Ok Thankyou that is very clear. I can see what you're talking about. I am on my way back down now before dark. 

I've only time to do the one goat tonight, but if I can get that right I will repeat the process with the rest of the herd tomorrow.

No they're not boer, the one with the bad separation is Kiko type, and the one in the last two photos is Nubian/Saanen cross.


----------



## Tenacross (May 26, 2011)

<Removed by clueless person that wrote it.>


----------



## Barnes19 (Sep 8, 2013)

Lol.  Another post before reloading??

How do these look?
In seeing these new photos, I think the hoof in the first three could do with a touch more off the inside heel?
The hoof in the fourth photo has one very long toe ... its the one showing quick, the other toe was nowhere near it and it came off when I went to remove a bit of separation on the inside edge. A bit strange?


----------



## Barnes19 (Sep 8, 2013)

Yes I just saw the separation on the inside of photo one, and possibly six, will come off with a small cut out. (Don't know how I missed it before seeing the photo).

Is it safe to remove more of the hollow wall when the separation runs very high up the hoof? I have one there that seems to end about 3/4 of the way up, and some at halfway, I haven't dared go that high, if that was all trimmed off, would her hoof be likely to bend without it?


----------



## Tenacross (May 26, 2011)

YES!:hi5:


----------



## Barnes19 (Sep 8, 2013)

Now to repeat the process with 7 more goats tomorrow!


----------



## Tenacross (May 26, 2011)

Barnes19 said:


> Yes I just saw the separation on the inside of photo one, and possibly six, will come off with a small cut out. (Don't know how I missed it before seeing the photo).
> 
> Is it safe to remove more of the hollow wall when the separation runs very high up the hoof? I have one there that seems to end about 3/4 of the way up, and some at halfway, I haven't dared go that high, if that was all trimmed off, would her hoof be likely to bend without it?


I do "nip" it out, and sometimes fairly high up the hoof. They end up looking like the hoof in your second, third and fourth new pictures. It bums me out, but I think it's good to relieve that area to keep it from packing with muck again. The goats usually travel just fine. These hooves can and do get back to normal. You now keeping those heels in check is going to help prevent these events as well. Here's to some drier weather. :sun:


----------



## loggyacreslivestock (Mar 5, 2013)

Those are great instructions and pics! Thanks to both of you for this thread.


----------



## Barnes19 (Sep 8, 2013)

A grand total of 5 out of 8 goats have now been re-trimmed to an improved angle.

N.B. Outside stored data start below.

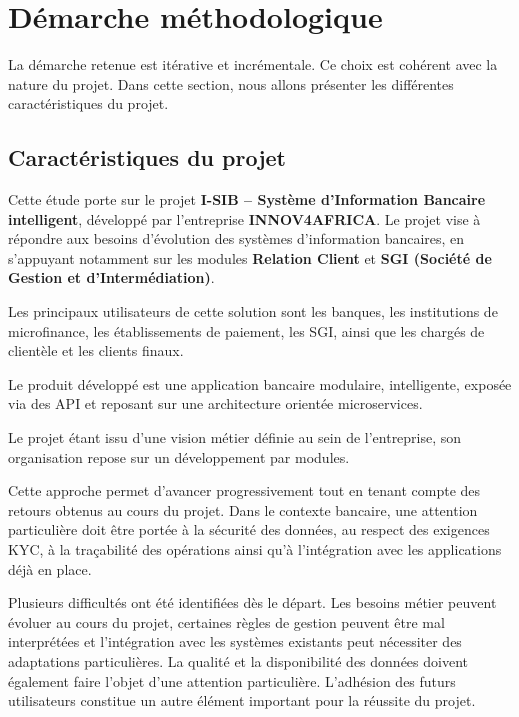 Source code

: \section{Démarche méthodologique}

La démarche retenue est itérative et incrémentale. Ce choix est cohérent avec
la nature du projet. Dans cette section, nous allons présenter les différentes
caractéristiques du projet.


\subsection{Caractéristiques du projet}


Cette étude porte sur le projet \textbf{I-SIB – Système d'Information Bancaire intelligent}, développé par l'entreprise \textbf{INNOV4AFRICA}. Le projet vise à répondre aux besoins d'évolution des systèmes d'information bancaires, en s'appuyant notamment sur les modules \textbf{Relation Client} et \textbf{SGI (Société de Gestion et d'Intermédiation)}.

Les principaux utilisateurs de cette solution sont les banques, les institutions de microfinance, les établissements de paiement, les SGI, ainsi que les chargés de clientèle et les clients finaux.


Le produit développé est une application bancaire modulaire, intelligente, exposée via des API  et reposant sur une architecture orientée microservices.

Le projet étant issu d'une vision métier définie au sein de l'entreprise, son organisation repose sur un développement par modules.

Cette approche permet d'avancer progressivement tout en tenant compte des retours obtenus au cours du projet. Dans le contexte bancaire, une attention particulière doit être portée à la sécurité des données, au respect des exigences KYC, à la traçabilité des opérations ainsi qu'à l'intégration avec les applications déjà en place.

Plusieurs difficultés ont été identifiées dès le départ. Les besoins métier peuvent évoluer au cours du projet, certaines règles de gestion peuvent être mal interprétées et l'intégration avec les systèmes existants peut nécessiter des adaptations particulières.
La qualité et la disponibilité des données doivent également faire l'objet d'une attention particulière. L'adhésion des futurs utilisateurs constitue un autre élément important pour la réussite du projet.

The last one was my most difficult one, one of the "Throws herself on the ground thrashing and screaming" sort, so I've paused and come inside for breakfast (its 12:40 PM), nurse my back, and apply bandages. (several of them Lol)

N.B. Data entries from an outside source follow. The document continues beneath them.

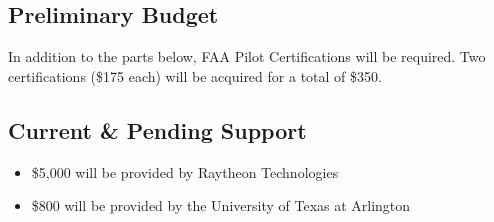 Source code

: 
\subsection{Preliminary Budget}
In addition to the parts below, FAA Pilot Certifications will be required. Two certifications (\$175 each) will be acquired for a total of \$350.

\subsection{Current \& Pending Support}
\begin{itemize}
  \item \$5,000 will be provided by Raytheon Technologies
  \item \$800 will be provided by the University of Texas at Arlington
\end{itemize} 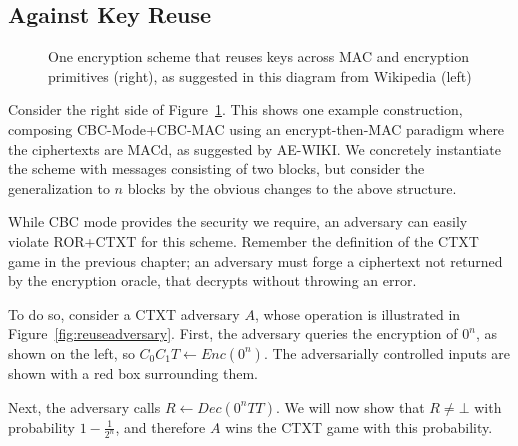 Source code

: \subsection{Against Key Reuse}

\begin{figure}[h]
\centering
{}
  \caption{One encryption scheme that reuses keys across MAC and encryption primitives (right), as suggested in this diagram from Wikipedia (left)}
\label{fig:reusescheme}
\end{figure}

Consider the right side of Figure~\ref{fig:reusescheme}.  This shows one example construction, composing CBC-Mode+CBC-MAC using an encrypt-then-MAC 
paradigm where the ciphertexts are MACd, as suggested by AE-WIKI.  We concretely instantiate the scheme with messages consisting of two blocks, but 
consider the generalization to $n$ blocks by the obvious changes to the above structure.

While CBC mode provides the security we require, an adversary can easily violate ROR+CTXT for this scheme.  Remember the definition of the CTXT game 
in the previous chapter; an adversary must forge a ciphertext not returned by the encryption oracle, that decrypts without throwing an error.

To do so, consider a CTXT adversary $A$, whose operation is illustrated in Figure~\ref{fig:reuseadversary}.  First, the adversary queries the 
encryption of $0^n$, as shown on the left, so $C_0C_1T \leftarrow Enc(0^n)$.  The adversarially controlled inputs are shown with a red box surrounding 
them.

Next, the adversary calls $R \leftarrow Dec(0^nTT)$.  We will now show that $R \neq \bot$ with probability $1-\frac{1}{2^n}$, and therefore $A$ wins 
the CTXT game with this probability.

Somehow the words "Look the only person who's been cut so far is me" don't reassure Rita.

I'm also going to go back to the original goat, take a little more of a notch out of some of that separation, and apply copper, its stopped raining so far today.

I have some "Before and after" photos. The hoof I showed you from the other goat before, when stood on a hard surface, looked like she was wearing clogs! Much better now.

Pic 1 ... I think this is a good angle, am I right?
Pic 2 ... Gosh look how much had to come off the heels here!
Pics 3&4 are before and after shots.


----------



## Barnes19 (Sep 8, 2013)

I am beginning to think ... I will be very interested to see whether keeping the correct angle will help prevent footrot and separation from now on.

I'm also thinking of the sore ankles I had last winter ... obviously 3 goats don't sprain ankles together, so I researched and discovered it was excess oxalic acid from the frost damaged Kikuyu (tropical african grass), and that it would clear up with new pasture and calcium supplementation ... which it did, quickly, to my relief. But I wonder whether it was made worse by the angle of the hooves ...


----------



## Tenacross (May 26, 2011)

I'm so proud! You are on your way!


----------



## nancy d (Oct 5, 2007)

Look how nice & flat the first one is!arty:


----------



## Tapestry (Feb 5, 2015)

Thanks for this thread! I have coquina boulders that my goats have always played on and kept their hooves very nice, but my new ones don't keep their own hooves trimmed, so I'm going to have to learn to do it. I guess there is no day like tomorrow to get started!


----------



## NyGoatMom (Jan 26, 2013)

Best hoof trimming thread yet


----------



## Barnes19 (Sep 8, 2013)

All done now ... I'm all over buck smell though lol.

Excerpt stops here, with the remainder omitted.